In the previous attempt I thought it was looking at the allocated
files to assess that it was approaching wraparound.  In looking at
the SLRU code last night, it seemed that it was really using the
"last zeroed" page as the comparison point, and wanted the
truncation point to precede that.  Given that last night didn't seem
to be my sharpest hour, it would be wise to confirm this.  This code
is pretty hard to test, since it only comes into play on overflow of
the predicate locking shared memory structures, so desk-checking is
important.
So, to directly address your question, if we don't overflow again
and go to the SLRU summary data, one file could sit in the pg_serial
directory indefinitely; but we should avoid the LOG message and the
accumulation of large numbers of such files -- if I'm reading the
SLRU code correctly....
-Kevin


Re: could not truncate directory "pg_serial": apparent wraparound

От
Heikki Linnakangas
Дата:
While testing this, I noticed another serious bug in the OldSerXidSLRU 
handling: we never set the dirty-flag on any page. I believe the reason 
we haven't bumped into this in testing before is that when a new page is 
initialized, it's marked as dirty, so everything goes smoothly when we 
modify recently-zeroed pages. But if a page falls out of the cache, and 
is later read back in and modified, the modifications are lost.

The comments in SLRU could be more explicit about this. It was 
coincidental that I started to wonder where the pages are marked as 
dirty, I somehow thought the SLRU functions do that for you.

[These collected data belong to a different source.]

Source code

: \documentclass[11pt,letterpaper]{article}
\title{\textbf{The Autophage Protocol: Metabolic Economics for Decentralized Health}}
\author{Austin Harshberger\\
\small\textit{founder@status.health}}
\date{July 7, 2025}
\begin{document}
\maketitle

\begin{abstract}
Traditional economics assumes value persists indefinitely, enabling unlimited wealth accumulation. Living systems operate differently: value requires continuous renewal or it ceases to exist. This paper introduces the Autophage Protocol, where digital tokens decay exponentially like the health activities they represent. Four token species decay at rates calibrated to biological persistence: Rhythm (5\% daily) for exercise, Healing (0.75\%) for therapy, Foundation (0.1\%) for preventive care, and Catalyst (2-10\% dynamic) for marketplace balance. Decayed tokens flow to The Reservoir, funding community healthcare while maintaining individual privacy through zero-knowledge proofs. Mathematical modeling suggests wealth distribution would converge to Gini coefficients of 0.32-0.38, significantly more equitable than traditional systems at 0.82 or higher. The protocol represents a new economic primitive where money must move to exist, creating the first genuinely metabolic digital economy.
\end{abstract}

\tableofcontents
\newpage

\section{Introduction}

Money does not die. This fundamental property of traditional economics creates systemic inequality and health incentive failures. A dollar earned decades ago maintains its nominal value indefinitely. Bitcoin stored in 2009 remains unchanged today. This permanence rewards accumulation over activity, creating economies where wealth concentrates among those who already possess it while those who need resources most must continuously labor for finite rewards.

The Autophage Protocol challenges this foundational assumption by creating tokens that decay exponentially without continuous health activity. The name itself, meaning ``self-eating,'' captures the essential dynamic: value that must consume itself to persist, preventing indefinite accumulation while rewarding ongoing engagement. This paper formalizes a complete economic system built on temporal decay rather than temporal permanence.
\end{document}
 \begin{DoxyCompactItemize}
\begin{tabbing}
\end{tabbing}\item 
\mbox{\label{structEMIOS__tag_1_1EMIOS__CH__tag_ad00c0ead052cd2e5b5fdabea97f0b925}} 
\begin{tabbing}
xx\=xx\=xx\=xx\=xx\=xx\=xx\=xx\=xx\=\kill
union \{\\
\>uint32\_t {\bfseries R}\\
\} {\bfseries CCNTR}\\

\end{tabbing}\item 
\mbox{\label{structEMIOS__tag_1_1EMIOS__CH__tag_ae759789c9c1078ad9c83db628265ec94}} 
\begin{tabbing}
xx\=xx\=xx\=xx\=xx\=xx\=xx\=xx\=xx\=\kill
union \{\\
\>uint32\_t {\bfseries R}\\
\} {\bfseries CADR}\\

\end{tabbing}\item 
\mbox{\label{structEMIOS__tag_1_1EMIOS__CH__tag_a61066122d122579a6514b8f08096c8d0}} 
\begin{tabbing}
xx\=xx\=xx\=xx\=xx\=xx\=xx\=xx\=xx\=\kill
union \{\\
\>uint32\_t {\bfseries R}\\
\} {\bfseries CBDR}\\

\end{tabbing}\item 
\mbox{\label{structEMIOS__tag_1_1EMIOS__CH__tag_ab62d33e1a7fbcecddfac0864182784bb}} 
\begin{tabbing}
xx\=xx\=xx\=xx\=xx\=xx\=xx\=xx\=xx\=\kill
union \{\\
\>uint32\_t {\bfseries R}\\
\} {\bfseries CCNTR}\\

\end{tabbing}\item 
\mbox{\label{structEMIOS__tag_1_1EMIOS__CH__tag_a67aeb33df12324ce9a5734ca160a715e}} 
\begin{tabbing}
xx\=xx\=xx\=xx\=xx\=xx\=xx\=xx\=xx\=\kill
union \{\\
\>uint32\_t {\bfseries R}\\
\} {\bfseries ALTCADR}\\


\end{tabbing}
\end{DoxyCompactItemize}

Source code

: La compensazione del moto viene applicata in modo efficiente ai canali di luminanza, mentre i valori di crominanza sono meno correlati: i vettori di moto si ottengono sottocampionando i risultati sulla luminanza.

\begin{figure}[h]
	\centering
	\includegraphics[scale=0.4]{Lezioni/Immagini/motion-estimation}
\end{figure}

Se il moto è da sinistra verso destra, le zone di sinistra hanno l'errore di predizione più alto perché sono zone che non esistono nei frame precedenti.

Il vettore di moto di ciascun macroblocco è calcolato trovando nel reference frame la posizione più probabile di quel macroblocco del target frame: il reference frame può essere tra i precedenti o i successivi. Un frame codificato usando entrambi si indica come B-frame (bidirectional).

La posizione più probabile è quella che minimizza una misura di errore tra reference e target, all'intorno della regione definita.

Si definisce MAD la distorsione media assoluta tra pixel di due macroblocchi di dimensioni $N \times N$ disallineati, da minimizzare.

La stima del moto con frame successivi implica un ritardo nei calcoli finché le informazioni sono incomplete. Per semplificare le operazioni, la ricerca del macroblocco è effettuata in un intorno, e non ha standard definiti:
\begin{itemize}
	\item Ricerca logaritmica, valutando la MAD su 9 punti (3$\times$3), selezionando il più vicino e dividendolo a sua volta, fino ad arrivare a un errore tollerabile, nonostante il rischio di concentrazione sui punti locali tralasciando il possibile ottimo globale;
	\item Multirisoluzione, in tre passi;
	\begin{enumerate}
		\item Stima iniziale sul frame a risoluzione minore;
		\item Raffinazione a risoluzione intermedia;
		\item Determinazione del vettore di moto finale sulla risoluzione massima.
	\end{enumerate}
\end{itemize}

Fortunately the fix is very simple, we just need to set the page_dirty 
flag whenever we modify an slru page. But clearly this slru stuff needs 
more testing. It's pretty hard to write good repeatable test cases for 
these things, though.

--   Heikki Linnakangas  EnterpriseDB   http://www.enterprisedb.com


Re: could not truncate directory "pg_serial": apparent wraparound

От
Alvaro Herrera
Дата:
Excerpts from Heikki Linnakangas's message of jue jun 09 04:56:41 -0400 2011:

> Fortunately the fix is very simple, we just need to set the page_dirty 
> flag whenever we modify an slru page. But clearly this slru stuff needs 
> more testing. It's pretty hard to write good repeatable test cases for 
> these things, though.

Maybe reduce the number of SLRU buffers used?

-- 
Álvaro Herrera <alvherre@commandprompt.com>
The PostgreSQL Company - Command Prompt, Inc.
PostgreSQL Replication, Consulting, Custom Development, 24x7 support


Re: could not truncate directory "pg_serial": apparent wraparound

От
"Kevin Grittner"
Дата:
Alvaro Herrera <alvherre@commandprompt.com> wrote:
> Excerpts from Heikki Linnakangas's message of jue jun 09 04:56:41
-0400 2011:
> 
>> Fortunately the fix is very simple, we just need to set the
>> page_dirty flag whenever we modify an slru page. But clearly this
>> slru stuff needs more testing. It's pretty hard to write good
>> repeatable test cases for these things, though.
> 
> Maybe reduce the number of SLRU buffers used?
That's a thought.  I'll see about getting a build with
TEST_OLDSERXID defined and just one or two SLRU buffers for this,
and see if anything pops out of that.
.... after I finish reviewing Dan's patch from last night.
Thanks,
-Kevin


Re: could not truncate directory "pg_serial": apparent wraparound

От
Heikki Linnakangas
Дата:
On 08.06.2011 22:40, Kevin Grittner wrote:
> Heikki Linnakangas<heikki.linnakangas@enterprisedb.com>  wrote:
>> On 08.06.2011 03:28, Kevin Grittner wrote:
>>> We had a report of the subject message during testing a while
>>> back and attempted to address the issue.  It can result in a LOG
>> <  level message and the accumulation of files in the pg_serial SLRU
>>> subdirectory.  We haven't seen a recurrence, until I hit it
>>> during testing of the just-posted patch for SSI DDL.  I re-read
>>> the code and believe that the attached is the correct fix.
>>
>> Doesn't this patch bring back the issue mentioned in the comment:
>> the slru page might not get used again until we wrap-around?
>
> In the previous attempt I thought it was looking at the allocated
> files to assess that it was approaching wraparound.  In looking at
> the SLRU code last night, it seemed that it was really using the
> "last zeroed" page as the comparison point, and wanted the
> truncation point to precede that.

I've committed your patch for now. It does in fact bring back the 
original problem the clever but broken code was trying to address: if a 
pg_serial is not needed for a very long time, the last segment that we 
leave behind will eventually appear to be new again, and won't be 
cleaned up until a lot more XIDs pass.

> So, to directly address your question, if we don't overflow again
> and go to the SLRU summary data, one file could sit in the pg_serial
> directory indefinitely; but we should avoid the LOG message and the
> accumulation of large numbers of such files -- if I'm reading the
> SLRU code correctly....

Yeah, as far as I can see it's harmless except for the small waste of 
disk space. We probably want to revisit this later, maybe still for 9.1 
or maybe not, but for now I just put in a comment about it.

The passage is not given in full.